Peter Paul Rubens, Dziecię Jezus i Dziecię Jan Chrzciciel, XVI w.

willem claesz heda (1594 - 1680)

malarstwo barokowe upodobało sobie szczególnie całkiem nowy temat - martwą naturę. okazała się ona doskonała do ukazywania motywu vanitas mówiącego o kruchości i krótkości życia ludzkiego na ziemi, popularnego w XVI  i XVII w. potrzeba takich obrazów była równoważna z popytem na malarzy wykwalifikowanych do realistycznego malowania przedmiotów codziennego użytku. najwięcej takich utalentowanych artystów znalazło się na północy, czego dowodem jest holender willem claesz heda. jego specjalnością było malowanie stołów suto zastawionych barwnym jedzeniem oraz naczyń z różnych materiałów, które były pretekstem do ukazania kunsztu malarza. niejednokrotnie przy tego typu mistrzowskich martwych naturach obrazy są tak dobre, że przypominają fotografie, a ludzie w galeriach łapią się na tym, że mają chęć sięgnąć po namalowane owoce. obraz znajdujący się w mnw przedstawia krawędź stołu częściowo przykrytego obrusem, na którym znajdują się chaotycznie ułożone naczynia z resztkami jedzenia - ciastem i orzechami oraz napojami - winem i piwem. w tym niemal reporterskim ukazaniu jedzenia pozostawionego przez biesiadników trzeba oczywiście doszukiwać się barokowych symboli; kielich do połowy napełniony winem może być oznaką kruchości życia albo pochwałą powściągliwości pijącego, dla estetyki obrazu jest natomiast znakomitym pretekstem do ukazania refleksów świetlnych. rozrzucone naczynia także mogą być oznaką niestabilności, krótkości życia ludzkiego. ciekawą równoważnią dla vanitatywnego nastroju obrazy mogą być porozrzucane wokół "ruin" naczyń orzechy włoskie - symbol płodności lub ukrytej tajemnicy, a zatem nadziei na przedłużenie życia. heda był znany z mistrzowskiego operowania światłem, a także opierania kompozycji na jednym kolorze - tutaj dostrzegamy dominację szarości.

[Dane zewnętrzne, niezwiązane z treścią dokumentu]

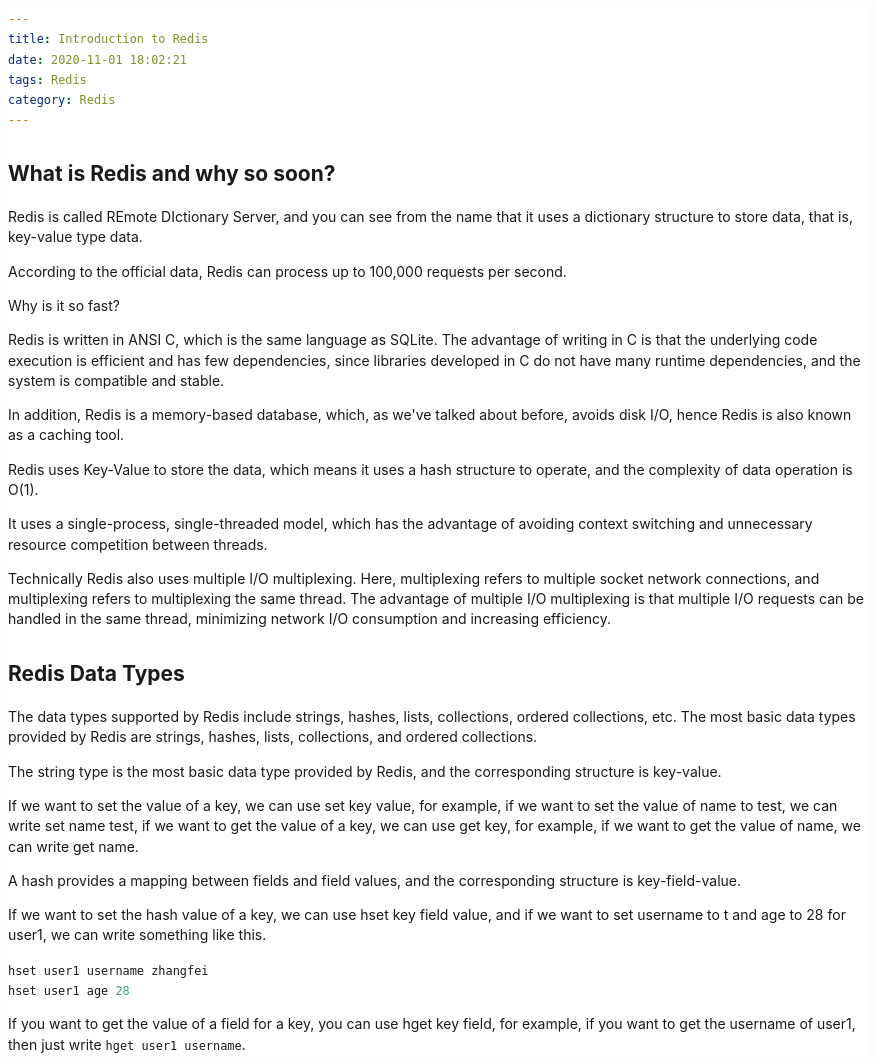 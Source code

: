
 ```yaml
---
title: Introduction to Redis
date: 2020-11-01 18:02:21
tags: Redis
category: Redis
---
```

## What is Redis and why so soon?
Redis is called REmote DIctionary Server, and you can see from the name that it uses a dictionary structure to store data, that is, key-value type data.

According to the official data, Redis can process up to 100,000 requests per second.

Why is it so fast?

Redis is written in ANSI C, which is the same language as SQLite. The advantage of writing in C is that the underlying code execution is efficient and has few dependencies, since libraries developed in C do not have many runtime dependencies, and the system is compatible and stable.

In addition, Redis is a memory-based database, which, as we've talked about before, avoids disk I/O, hence Redis is also known as a caching tool.

Redis uses Key-Value to store the data, which means it uses a hash structure to operate, and the complexity of data operation is O(1).

It uses a single-process, single-threaded model, which has the advantage of avoiding context switching and unnecessary resource competition between threads.

Technically Redis also uses multiple I/O multiplexing. Here, multiplexing refers to multiple socket network connections, and multiplexing refers to multiplexing the same thread. The advantage of multiple I/O multiplexing is that multiple I/O requests can be handled in the same thread, minimizing network I/O consumption and increasing efficiency.

## Redis Data Types
The data types supported by Redis include strings, hashes, lists, collections, ordered collections, etc. The most basic data types provided by Redis are strings, hashes, lists, collections, and ordered collections.

The string type is the most basic data type provided by Redis, and the corresponding structure is key-value.

If we want to set the value of a key, we can use set key value, for example, if we want to set the value of name to test, we can write set name test, if we want to get the value of a key, we can use get key, for example, if we want to get the value of name, we can write get name.

A hash provides a mapping between fields and field values, and the corresponding structure is key-field-value.

If we want to set the hash value of a key, we can use hset key field value, and if we want to set username to t and age to 28 for user1, we can write something like this.

```sql
hset user1 username zhangfei
hset user1 age 28
```
If you want to get the value of a field for a key, you can use hget key field, for example, if you want to get the username of user1, then just write `hget user1 username`.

Willem Claesz Heda, Deser (Vanitas), XVII w.

philippe de champaigne (1602 - 1674)
ten barokowy malarz pochodzący z flandrii, a tworzący we francji nie należy może do czołówki najlepszych i najsłynniejszych artystów świata, natomiast jego dzieła są dość rozpoznawalne. jest on bowiem autorem najpopularniejszych portretów kardynała richelieu, najbardziej wpływowego w czasach ludwika XIII męża stanu będącego symbolem ówczesnej polityki francuskiej. w stylu de champaigne'a można odnaleźć flamandzki realizm i bogatą technikę oraz klasyczny ład sztuki francuskiej. portret kardynała jest właśnie ucieleśnieniem klasycznej powściągliwości, surowej prostoty i oszczędności w doborze akcesoriów. obraz ten jest monumentalną i doskonale wyważoną kompozycją pełną majestatu, której nie można było odmówić pierwszemu premierowi francji. portret ten jest portretem en pied, ujmującym modela w całej postaci, wypełniającej nim i dodatkowymi dekoracjami (tutaj kolumna i draperie) całe płótno. kardynał z orderem św. ducha na piersi stoi w teatralnej pozie trzymając w jednej dłoni zdjęty z głowy kapelusz kardynalski, który jest symbolem pozycji w kościele, drugą dłonią robi zaś teatralny gest, typowy dla polityka. kolorystyka obrazu została zawężona do szarości i różów stroju kardynała; oddany z flamandzką precyzją chłód jedwabiu szaty i efekty kładącego się na niej światła są popisem mistrzostwa. obraz ten jest autorską repliką obrazu znajdującego się w luwrze.

marcello bacciarelli (1731 - 1818)

bacciarelli był pierwszym malarzem nadwornym króla stanisława augusta poniatowskiego. miał wielki wpływ nie tylko na sztukę polską, ale na jej rozwój i oświatę w ogóle, był bowiem generalnym dyrektorem budowli królewskich i zaufanym doradcą króla w sprawach artystycznych - jego zasługą była królewska malarnia, a także projekt pierwszej akademii sztuk pięknych w warszawie oraz stworzenie pierwszego muzeum. jako malarz, bacciarelli znany jest z licznych portretów króla o charakterze reprezentacyjnym, pełniących ogromnie ważną funkcję propagandową. jednym z nich jest profil króla w purpurowym płaszczu haftowanym złotem, obszytym gronostajem, i w czarnym, wysokim kapeluszu z piórami. ukazanie króla w takim stroju oraz jego dumny profil na neutralnym tle, dający skojarzenie podobizn wodzów na medalach czy monetach oraz bogato zdobiona rama z insygniami królewskimi w zwieńczeniu są elementami składającymi się na pełen majestatu obraz reprezentacyjny.